DOT Finally Admits, ‘We Have a Problem on Canal Street’

A pedestrian squeezes between cars blocking the box on Canal Street.
Congested Canal Street. File photo: Streetsblog

Is it finally time to #FixCanal?

More than four years after that activist-fanned hashtag (and petitionfirst ignited the internet with hopes of making Canal Street a safer roadway, the Department of Transportation has finally agreed to sit down and discuss the problem on Monday night.

The agency promised a “presentation” during the 6 p.m. Zoom call, and said its “workshop goals” were to “discuss street safety needs,” “gather local knowledge,” “brainstorm corridor improvement ideas” and “establish expected project timeline.”

News of the coming workshop — the traditional start of DOT’s long process of redesigning roads — was cheered by activists.
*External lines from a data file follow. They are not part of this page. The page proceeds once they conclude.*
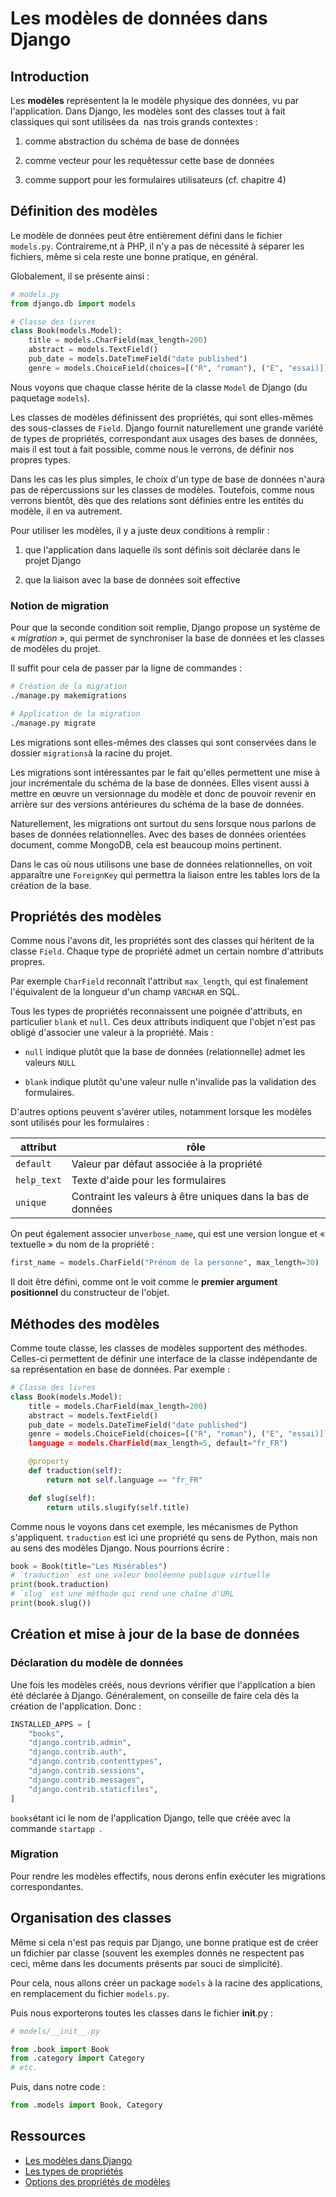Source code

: # Les modèles de données dans Django

## Introduction

Les **modèles** représentent la le modèle physique des données, vu par l'application. Dans Django, les modèles sont des classes tout à fait classiques  qui sont utilisées da  nas trois grands contextes :

1. comme abstraction du schéma de base de données

2. comme vecteur pour les requêtessur cette base de données

3. comme support pour les formulaires utilisateurs (cf. chapitre 4)

## Définition des modèles

Le modèle de données peut être entièrement défini dans le fichier `models.py`. Contraireme,nt à PHP, il n'y a pas de nécessité à séparer les fichiers, même si cela reste une bonne pratique, en général.

Globalement, il se présente ainsi :

```python
# models.py
from django.db import models

# Classe des livres
class Book(models.Model):
    title = models.CharField(max_length=200)
    abstract = models.TextField()
    pub_date = models.DateTimeField("date published")
    genre = models.ChoiceField(choices=[("R", "roman"), ("E", "essai)])
```

Nous voyons que chaque classe hérite de la classe `Model` de Django (du paquetage `models`).

Les classes de modèles définissent des propriétés, qui sont elles-mêmes des sous-classes de `Field`. Django fournit naturellement une grande variété de types de propriétés, correspondant aux usages des bases de données, mais il est tout à fait possible, comme nous le verrons, de définir nos propres types.

Dans les cas les plus simples, le choix d'un type de base de données n'aura pas de répercussions sur les classes de modèles. Toutefois, comme nous verrons bientôt, dès que des relations sont définies entre les entités du modèle, il en va autrement.

Pour utiliser les modèles, il y a juste deux conditions à remplir :

1. que l'application dans laquelle ils sont définis soit déclarée dans le projet Django

2. que la liaison avec la base de données soit effective

### Notion de migration

Pour que la seconde condition soit remplie, Django propose un système de « *migration* », qui permet de synchroniser la base de données et les classes de modèles du projet.

Il suffit pour cela de passer par la ligne de commandes :

```bash
# Création de la migration
./manage.py makemigrations

# Application de la migration
./manage.py migrate
```

Les migrations sont elles-mêmes des classes qui sont conservées dans le dossier `migrations`à la racine du projet.

Les migrations sont intéressantes par le fait qu'elles permettent une mise à jour incrémentale du schéma de la base de données. Elles visent aussi à mettre en œuvre un versionnage du modèle et donc de pouvoir revenir en arrière sur des versions antérieures du schéma de la base de données.

Naturellement, les migrations ont surtout du sens lorsque nous parlons de bases de données relationnelles. Avec des bases de données orientées document, comme MongoDB, cela est beaucoup moins pertinent.

Dans le cas où nous utilisons une base de données relationnelles, on voit apparaître une `ForeignKey` qui permettra la liaison entre les tables lors de la création de la base.

## Propriétés des modèles

Comme nous l'avons dit, les propriétés sont des classes qui héritent de la classe `Field`. Chaque type de propriété admet un certain nombre d'attributs propres.

Par exemple `CharField` reconnaît l'attribut `max_length`, qui est finalement l'équivalent de la longueur d'un champ `VARCHAR` en SQL.

Tous les types de propriétés reconnaissent une poignée d'attributs, en particulier `blank` et `null`. Ces deux attributs indiquent que l'objet n'est pas obligé d'associer une valeur à la propriété.  Mais :

- `null` indique plutôt que la base de données (relationnelle) admet les valeurs `NULL`

- `blank` indique plutôt qu'une valeur nulle n'invalide pas la validation des formulaires.

D'autres options peuvent s'avérer utiles,  notamment lorsque les modèles sont utilisés pour les formulaires :

| attribut    | rôle                                                        |
| ----------- | ----------------------------------------------------------- |
| `default`   | Valeur par défaut associée à la propriété                   |
| `help_text` | Texte d'aide pour les formulaires                           |
| `unique`    | Contraint les valeurs à être uniques dans la bas de données |

On peut également associer un`verbose_name`, qui est une version longue et « textuelle » du nom de la propriété :

```python
first_name = models.CharField("Prénom de la personne", max_length=30)
```

Il doit être défini, comme ont le voit comme le **premier argument positionnel** du constructeur de l'objet.

## Méthodes des modèles

Comme toute classe, les classes de modèles supportent des méthodes. Celles-ci permettent de définir une interface de la classe indépendante de sa représentation en base de données. Par exemple :

```python
# Classe des livres
class Book(models.Model):
    title = models.CharField(max_length=200)
    abstract = models.TextField()
    pub_date = models.DateTimeField("date published")
    genre = models.ChoiceField(choices=[("R", "roman"), ("E", "essai)])
    language = models.CharField(max_length=5, default="fr_FR")

    @property
    def traduction(self):
        return not self.language == "fr_FR"

    def slug(self):
        return utils.slugify(self.title)
```

Comme nous le voyons dans cet exemple, les mécanismes de Python s'appliquent. `traduction` est ici une propriété qu sens de Python, mais non au sens des modèles Django. Nous pourrions écrire :

```python
book = Book(title="Les Misérables")
# `traduction` est une valeur booléenne publique virtuelle
print(book.traduction)
# `slug` est une méthode qui rend une chaîne d'URL
print(book.slug())
```

## Création et mise à jour de la base de données

### Déclaration du modèle de données

Une fois les modèles créés, nous devrions vérifier que l'application a bien été déclarée à Django. Généralement, on conseille de faire cela dès la création de l'application. Donc :

```python
INSTALLED_APPS = [
    "books",
    "django.contrib.admin",
    "django.contrib.auth",
    "django.contrib.contenttypes",
    "django.contrib.sessions",
    "django.contrib.messages",
    "django.contrib.staticfiles",
]
```

`books`étant ici le nom de l'application Django, telle que créée avec la commande `startapp `.

### Migration

Pour rendre les modèles effectifs, nous derons enfin exécuter les migrations correspondantes.

## Organisation des classes

Même si cela n'est pas requis par Django, une bonne pratique est de créer un fdichier par classe (souvent les exemples donnés ne respectent pas ceci, même dans les documents présents par souci de simplicité).

Pour cela, nous allons créer un package `models` à la racine des applications, en remplacement du fichier `models.py`.

Puis nous exporterons toutes les classes dans le fichier __init__.py :

```python
# models/__init__.py

from .book import Book
from .category import Category
# etc.
```

Puis, dans notre code :

```python
from .models import Book, Category
```

## Ressources

- [Les modèles dans Django](https://docs.djangoproject.com/en/5.0/topics/db/models)
- [Les types de propriétés](https://docs.djangoproject.com/en/5.0/ref/models/fields/#field-types)
- [Options des propriétés de modèles](https://docs.djangoproject.com/en/5.0/ref/models/fields/#field-options)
“Today’s announcement is an important step forward to creating a Canal Street that reclaims space from cars and puts people first,” said Juan Restrepo, Transportation Alternatives Senior Organizer. “For years, we’ve called for safety investments that prioritize the safety of people on sidewalks, bikes, and transit. Instead of seven highway-sized lanes of car traffic, people on Canal Street deserve wider sidewalks, protected bike and bus lanes, and car-free public space.”

The timing of the workshops was not lost on Wellington Chen, executive director of the Chinatown Partnership, citing last year’s change in restoration of two-way tolling on the Verrazzano-Narrows Bridge. “”It’s the right time,” said Chen. “The two-way tolling is like letting the air out on one side.”

Chen added that his group would approach the workshop with recommendation that are “nothing new”: he wants better lighting and much wider sidewalks.

“We give so much priority to cars that there is not enough space for pedestrians,” he said. “The level of service for pedestrians is level F. That’s not good enough.”

The stakes couldn’t be higher. Canal Street is one of the city’s true car sewers, spewing a torrent of vehicles between the Manhattan Bridge and the Holland Tunnel and West Street. In just the four years since that first #FixCanal tweet in February, 2018, there have been more than 1,833 reported crashes on just the stretch of Canal between the Manhattan Bridge and West Street, injuring 58 cyclists, 68 pedestrians and 262 motorists, killing two pedestrians.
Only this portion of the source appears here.